It's been a while since my last post and while much has changed, you can't count the market averages among the changes. On August 1st, the date of my last post, the Dow stood at 11,125.73. Today we closed at 11,076.18. Between those two dates we got an employment report that showed job growth still slowing, a report showing productivity falling and wage inflation rising, various reports confirming the slowdown in the housing market, a shutdown of the largest US oil field in Prudhoe Bay and a pause in the Fed's rate hiking campaign. That sure seems like a lot of info for such litte movement in the averages.
Only one of these things was unexpected -- the Prudhoe Bay shutdown -- and that didn't exactly start a trend. Oil prices have been rising for some time due to various factors, so adding another didn't seem to matter much. All the other items were well anticipated by the market and it's usually the unanticipated event that causes big changes in the market. Welcome to the summer doldrums.
The sentiment about stocks and the economy are quite negative right now, so any positive devlopment would certainly be unexpected. I don't know what the news will be, but experience tells me that when sentiment is this negative, something usually comes along that surprises the crowd.
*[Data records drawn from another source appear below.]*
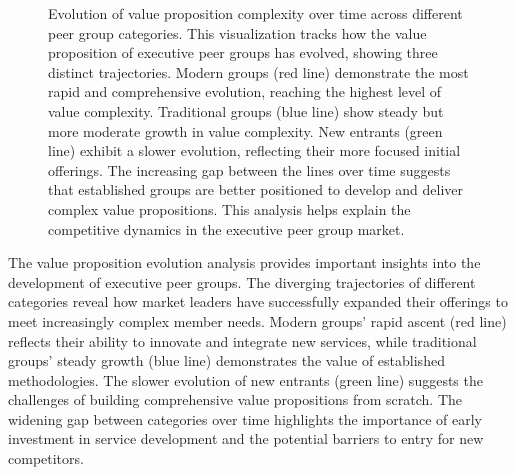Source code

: \documentclass[conference]{IEEEtran}
\begin{document}
\begin{figure}[t]
\centering
{}
\caption{Evolution of value proposition complexity over time across different peer group categories. This visualization tracks how the value proposition of executive peer groups has evolved, showing three distinct trajectories. Modern groups (red line) demonstrate the most rapid and comprehensive evolution, reaching the highest level of value complexity. Traditional groups (blue line) show steady but more moderate growth in value complexity. New entrants (green line) exhibit a slower evolution, reflecting their more focused initial offerings. The increasing gap between the lines over time suggests that established groups are better positioned to develop and deliver complex value propositions. This analysis helps explain the competitive dynamics in the executive peer group market.}
\label{fig:value_evolution}
\end{figure}

The value proposition evolution analysis provides important insights into the development of executive peer groups. The diverging trajectories of different categories reveal how market leaders have successfully expanded their offerings to meet increasingly complex member needs. Modern groups' rapid ascent (red line) reflects their ability to innovate and integrate new services, while traditional groups' steady growth (blue line) demonstrates the value of established methodologies. The slower evolution of new entrants (green line) suggests the challenges of building comprehensive value propositions from scratch. The widening gap between categories over time highlights the importance of early investment in service development and the potential barriers to entry for new competitors.
\end{document}
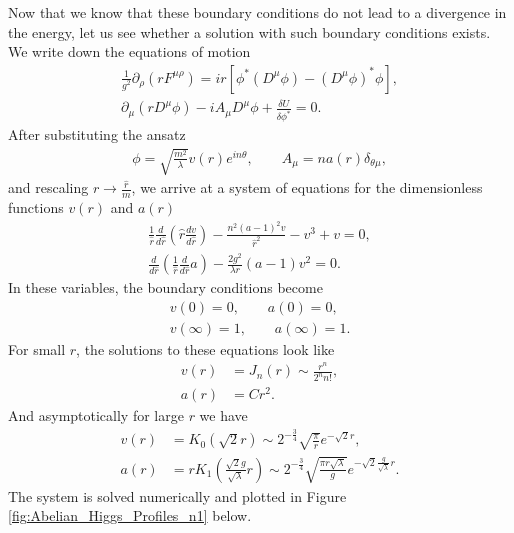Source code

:     Now that we know that these boundary conditions do not lead to a divergence in the energy, let us see whether a solution with such boundary conditions exists. We write down the equations of motion
    \begin{align}
        \frac{1}{g^2}  \partial_{\rho}(r F^{\mu \rho}) = i r \left[\phi^* \left(D^{\mu}\phi\right) - \left(D^{\mu}\phi \right)^* \phi \right], \nonumber \\
        \partial_{\mu} \left(r D^{\mu} \phi \right) - i A_{\mu} D^{\mu} \phi + \frac{\delta U}{\delta \phi^*} =0.
    \end{align}
    After substituting the ansatz
    \begin{align}
        \phi = \sqrt{\frac{m^2}{\lambda}}v(r) e^{i n \theta}, \qquad A_{\mu} = n a(r) \delta_{\theta \mu},
    \end{align}
    and rescaling $r\rightarrow \frac{\hat{r}}{m}$, we arrive at a system of equations for the dimensionless functions $v(r)$ and $a(r)$
    \begin{align}
        \frac{1}{\hat{r}} \frac{d }{d \hat{r}} \left(\hat{r} \frac{d v}{d \hat{r}} \right) - \frac{n^2 (a-1)^2 v}{\hat{r}^2} -v^3 +v =0,  \\
        \frac{d}{d \hat{r}}\left(\frac{1}{\hat{r}}\frac{d}{d \hat{r}} a \right)- \frac{2 g^2}{\lambda r} (a-1)v^2=0.
    \end{align}
    In these variables, the boundary conditions become
    \begin{align}
        v(0) = 0, \qquad a(0)=0, \\
        v(\infty) =1, \qquad a(\infty) =1.
    \end{align}
    For small $r$, the solutions to these equations look like
    \begin{align}
        v(r)&= J_n(r) \sim \frac{r^n}{ 2^n n!}, \\
        a(r)&= C r^2.
    \end{align}
    And asymptotically for large $r$ we have
    \begin{align}
        v(r)&=K_0\left(\sqrt{2} r\right)\sim 2^{-\frac{3}{4}}\sqrt{\frac{\pi}{r}} e^{- \sqrt{2} r} , \label{eq:Asymptotics1_Abelian_Higgs} \\
        a(r)&=r K_1\left(\frac{\sqrt{2} g}{\sqrt{\lambda}} r \right)\sim 2^{- \frac{3}{4}} \sqrt{\frac{\pi r \sqrt{\lambda}}{g}} e^{- \sqrt{2} \frac{g}{\sqrt{\lambda}}r}. \label{eq:Asymptotics2_Abelian_Higgs}
    \end{align}
    The system is solved numerically and plotted in Figure \ref{fig:Abelian_Higgs_Profiles_n1} below.
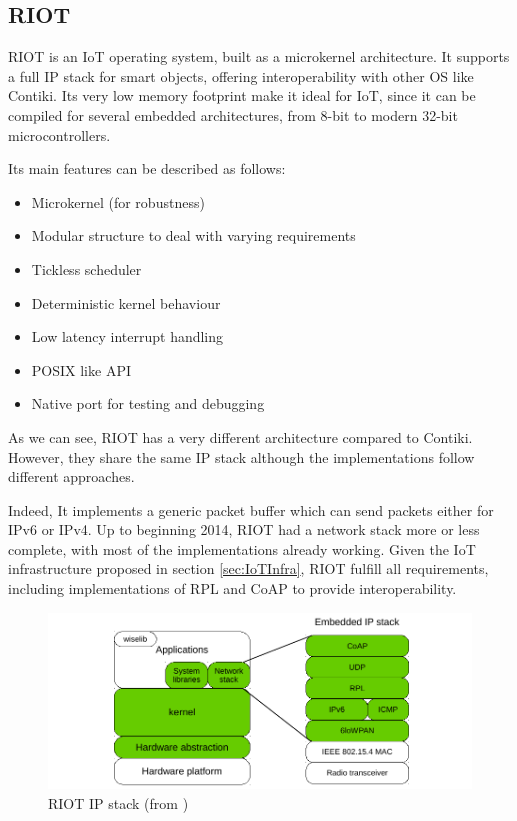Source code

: \subsection{RIOT}
RIOT is an IoT operating system\cite{baccelli2013riot}, built as a microkernel architecture.
It supports a full IP stack for smart objects, offering interoperability with other OS like Contiki.
Its very low memory footprint make it ideal for IoT, since it can be compiled for several embedded architectures, from 8-bit to modern 32-bit microcontrollers.

Its main features can be described as follows:

\begin{itemize}
	\item Microkernel (for robustness)
	\item Modular structure to deal with varying requirements
	\item Tickless scheduler
	\item Deterministic kernel behaviour
	\item Low latency interrupt handling
	\item POSIX like API
	\item Native port for testing and debugging
\end{itemize}

As we can see, RIOT has a very different architecture compared to Contiki.
However, they share the same IP stack although the implementations follow different approaches.


Indeed, It implements a generic packet buffer which can send packets either for IPv6 or IPv4.
Up to beginning 2014, RIOT had a network stack more or less complete, with most of the implementations already working.
Given the IoT infrastructure proposed in section \ref{sec:IoTInfra}, RIOT fulfill all requirements, including implementations of RPL and CoAP to provide interoperability.

\begin{figure}[htb]
	\centering
	\includegraphics[width=1\columnwidth]{chapters/background.images/RIOTModules.pdf}
	\caption{RIOT IP stack (from \cite{riotOS})}
	\label{fig:RIOTIPStack}
\end{figure}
It's interesting to observe the buyers and sellers in this market. On the buy side you have private equity funds and corporations, mostly buying back their own stock but with some merger activity thrown in. On the sell side is mostly the retail crowd. There were outflows from open end equity mutual funds in June and July, indicating that the average investor was getting out as the market fell. Interestingly, ETFs continue to attract new funds; including ETFs there were inflows to equity mutual funds during July. Since, the ETFs are being increasingly traded by hedge funds, one could argue that ETF inflows during July were a result of professional traders buying rather than retail investors.
So, the pros are buying and the average investor is selling. I suppose this could be the one time when the retail do it yourself investor is right, but I'm not betting on it. My guess is that by the end of this year, those June and July sellers will be regretting that decision. And preparing to pay a tax bill as well.